Uzbek Refugees Fear for Safety in Kazakstan
Uzbek Refugees Fear for Safety in Kazakstan
Officers from the local branch of Kazakstan’s Committee for National Security, KNB, detained a number of Uzbek nationals resident in Almaty in a raid on the homes of three families overnight on September 6-7.
“Three plainclothes burst into our house, knocked me to the floor, beat me and broke my nose,” said one man, who arrived in Almaty seeking asylum in March this year.
He said officers put black sacks over the heads of male members of the families, handcuffed them, and took them to the KNB office for interrogation.
“They asked us where we were hiding weapons – grenades, automatic rifles and pistols – at home. They told us they’d received information from Uzbekistan that we had killed policemen there and escaped to Kazakstan,” another man told NBCentral Asia.
After three hours of questioning, the KNB officers apologised and let the men go.
KNB headquarters in the capital Astana acknowledged that the refugees were questioned but denied any mistreatment took place.
“Our officers checked their passports, as it is fully their right to do,” Mukhtar Anarbekov, a spokesman for the agency, told NBCentral Asia. “They were released. No assaults on Uzbek refugees took place.”
All the detainees had ID cards according them asylum-seeker status and issued by the office of the United Nations High Commissioner for Refugees, UNHCR.

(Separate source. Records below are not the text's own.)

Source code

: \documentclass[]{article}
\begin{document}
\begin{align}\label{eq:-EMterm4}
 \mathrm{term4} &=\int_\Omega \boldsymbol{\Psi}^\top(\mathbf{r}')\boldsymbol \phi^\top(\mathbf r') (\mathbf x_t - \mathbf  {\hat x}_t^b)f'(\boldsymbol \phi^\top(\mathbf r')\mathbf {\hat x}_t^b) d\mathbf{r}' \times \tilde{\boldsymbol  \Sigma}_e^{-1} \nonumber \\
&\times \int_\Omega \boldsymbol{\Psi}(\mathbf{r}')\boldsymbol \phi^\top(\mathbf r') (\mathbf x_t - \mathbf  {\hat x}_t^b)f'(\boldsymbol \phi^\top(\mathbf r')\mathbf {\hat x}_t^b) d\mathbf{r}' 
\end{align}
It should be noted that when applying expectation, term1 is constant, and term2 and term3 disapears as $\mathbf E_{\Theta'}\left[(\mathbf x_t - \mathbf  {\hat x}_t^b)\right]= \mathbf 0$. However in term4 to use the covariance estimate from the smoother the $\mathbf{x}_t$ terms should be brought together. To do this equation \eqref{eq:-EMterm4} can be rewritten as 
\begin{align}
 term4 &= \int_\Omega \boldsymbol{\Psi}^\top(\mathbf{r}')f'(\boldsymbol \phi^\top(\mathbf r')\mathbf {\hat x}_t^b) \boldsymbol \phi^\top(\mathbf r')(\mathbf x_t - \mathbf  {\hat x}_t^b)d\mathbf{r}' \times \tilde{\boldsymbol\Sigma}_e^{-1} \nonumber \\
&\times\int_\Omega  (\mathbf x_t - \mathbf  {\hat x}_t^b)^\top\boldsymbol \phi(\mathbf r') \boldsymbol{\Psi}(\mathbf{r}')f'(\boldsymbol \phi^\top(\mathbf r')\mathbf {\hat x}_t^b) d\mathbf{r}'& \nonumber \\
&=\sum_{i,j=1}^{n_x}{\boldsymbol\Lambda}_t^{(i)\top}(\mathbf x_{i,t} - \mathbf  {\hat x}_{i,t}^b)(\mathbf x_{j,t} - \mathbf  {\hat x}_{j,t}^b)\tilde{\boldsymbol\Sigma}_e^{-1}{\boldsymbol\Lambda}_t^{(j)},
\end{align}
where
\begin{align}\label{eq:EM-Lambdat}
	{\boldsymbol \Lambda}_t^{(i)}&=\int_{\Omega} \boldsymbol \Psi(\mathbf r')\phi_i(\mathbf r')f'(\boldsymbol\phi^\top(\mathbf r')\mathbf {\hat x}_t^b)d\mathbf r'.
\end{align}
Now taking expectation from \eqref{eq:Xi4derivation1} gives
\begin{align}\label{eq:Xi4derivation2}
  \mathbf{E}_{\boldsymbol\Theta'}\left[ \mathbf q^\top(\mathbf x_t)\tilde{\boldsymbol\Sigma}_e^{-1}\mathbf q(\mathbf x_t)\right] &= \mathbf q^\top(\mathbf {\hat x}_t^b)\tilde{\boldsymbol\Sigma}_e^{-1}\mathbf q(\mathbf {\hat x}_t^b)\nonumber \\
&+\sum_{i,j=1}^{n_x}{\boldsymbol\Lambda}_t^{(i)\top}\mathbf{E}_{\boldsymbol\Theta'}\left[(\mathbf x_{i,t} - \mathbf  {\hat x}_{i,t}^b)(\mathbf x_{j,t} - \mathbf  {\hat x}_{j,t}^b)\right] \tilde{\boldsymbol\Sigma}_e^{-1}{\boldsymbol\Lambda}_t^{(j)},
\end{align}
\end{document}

Cesar Dubon, who heads the UNHCR mission in Almaty, said his agency had sent a protest note to the Kazak foreign ministry regarding the case.
He said it was not unusual for Uzbek refugees to be detained and assaulted in Kazakstan, adding that UNHCR was “very concerned” about the frequency of such incidents.
“However, the UNHCR mission is not currently in a position to protect all of these refugees,” he added.
The UNHCR mission in Kazakstan extends its protection to about 100 refugees from various countries, but most from Uzbekistan.
Kazakstan ratified the UN refugee convention in 1998, placing it under an obligation to accept asylum-seekers.
Local human rights activists and international experts are hoping the Kazak parliament will adopt a national law on refugees in the near future; it is currently being debated. The law sets out protections for refugees who are detained without good cause.
(NBCentralAsia is an IWPR-funded project to create a multilingual news analysis and comment service for Central Asia, drawing on the expertise of a broad range of political observers across the region. The project ran from August 2006 to September 2007, covering all five regional states. With new funding, the service has resumed, covering Uzbekistan and Turkmenistan.)